*** Opening Data section ***
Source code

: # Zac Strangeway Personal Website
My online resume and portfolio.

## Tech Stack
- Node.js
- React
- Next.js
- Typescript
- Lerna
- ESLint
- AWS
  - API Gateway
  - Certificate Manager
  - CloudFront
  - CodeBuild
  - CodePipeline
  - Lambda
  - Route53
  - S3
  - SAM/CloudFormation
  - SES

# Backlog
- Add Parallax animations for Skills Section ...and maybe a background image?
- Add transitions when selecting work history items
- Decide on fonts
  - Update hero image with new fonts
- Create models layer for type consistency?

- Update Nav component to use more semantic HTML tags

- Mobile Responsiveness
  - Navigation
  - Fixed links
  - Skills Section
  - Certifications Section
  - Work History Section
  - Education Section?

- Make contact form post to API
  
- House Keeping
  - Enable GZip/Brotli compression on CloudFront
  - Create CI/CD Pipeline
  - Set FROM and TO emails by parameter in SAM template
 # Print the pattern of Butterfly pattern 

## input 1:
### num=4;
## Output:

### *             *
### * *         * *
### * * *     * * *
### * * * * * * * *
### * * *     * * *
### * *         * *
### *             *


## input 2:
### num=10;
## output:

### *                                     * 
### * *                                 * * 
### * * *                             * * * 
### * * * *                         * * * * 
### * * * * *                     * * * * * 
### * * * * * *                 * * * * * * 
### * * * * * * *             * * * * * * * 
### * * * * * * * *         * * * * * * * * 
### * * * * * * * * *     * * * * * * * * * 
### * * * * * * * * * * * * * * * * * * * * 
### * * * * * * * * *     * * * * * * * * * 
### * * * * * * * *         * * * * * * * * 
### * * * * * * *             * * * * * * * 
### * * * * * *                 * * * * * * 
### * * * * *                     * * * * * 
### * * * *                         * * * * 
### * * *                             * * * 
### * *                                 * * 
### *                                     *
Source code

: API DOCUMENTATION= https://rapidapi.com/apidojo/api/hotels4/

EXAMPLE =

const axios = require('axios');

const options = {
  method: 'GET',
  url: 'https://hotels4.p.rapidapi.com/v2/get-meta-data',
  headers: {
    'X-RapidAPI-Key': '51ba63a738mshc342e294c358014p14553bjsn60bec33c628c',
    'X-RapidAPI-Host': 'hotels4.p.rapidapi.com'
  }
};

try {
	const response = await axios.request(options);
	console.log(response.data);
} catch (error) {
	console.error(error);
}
*** Closing Data section ***
Problem statement | Write the data out once more. Keep every word the same.

Finished task |
Source code

: # Zac Strangeway Personal Website
My online resume and portfolio.

## Tech Stack
- Node.js
- React
- Next.js
- Typescript
- Lerna
- ESLint
- AWS
  - API Gateway
  - Certificate Manager
  - CloudFront
  - CodeBuild
  - CodePipeline
  - Lambda
  - Route53
  - S3
  - SAM/CloudFormation
  - SES

# Backlog
- Add Parallax animations for Skills Section ...and maybe a background image?
- Add transitions when selecting work history items
- Decide on fonts
  - Update hero image with new fonts
- Create models layer for type consistency?

- Update Nav component to use more semantic HTML tags

- Mobile Responsiveness
  - Navigation
  - Fixed links
  - Skills Section
  - Certifications Section
  - Work History Section
  - Education Section?

- Make contact form post to API
  
- House Keeping
  - Enable GZip/Brotli compression on CloudFront
  - Create CI/CD Pipeline
  - Set FROM and TO emails by parameter in SAM template
 # Print the pattern of Butterfly pattern 

## input 1:
### num=4;
## Output:

### *             *
### * *         * *
### * * *     * * *
### * * * * * * * *
### * * *     * * *
### * *         * *
### *             *


## input 2:
### num=10;
## output:

### *                                     * 
### * *                                 * * 
### * * *                             * * * 
### * * * *                         * * * * 
### * * * * *                     * * * * * 
### * * * * * *                 * * * * * * 
### * * * * * * *             * * * * * * * 
### * * * * * * * *         * * * * * * * * 
### * * * * * * * * *     * * * * * * * * * 
### * * * * * * * * * * * * * * * * * * * * 
### * * * * * * * * *     * * * * * * * * * 
### * * * * * * * *         * * * * * * * * 
### * * * * * * *             * * * * * * * 
### * * * * * *                 * * * * * * 
### * * * * *                     * * * * * 
### * * * *                         * * * * 
### * * *                             * * * 
### * *                                 * * 
### *                                     *
Source code

: API DOCUMENTATION= https://rapidapi.com/apidojo/api/hotels4/

EXAMPLE =

const axios = require('axios');

const options = {
  method: 'GET',
  url: 'https://hotels4.p.rapidapi.com/v2/get-meta-data',
  headers: {
    'X-RapidAPI-Key': '51ba63a738mshc342e294c358014p14553bjsn60bec33c628c',
    'X-RapidAPI-Host': 'hotels4.p.rapidapi.com'
  }
};

try {
	const response = await axios.request(options);
	console.log(response.data);
} catch (error) {
	console.error(error);
}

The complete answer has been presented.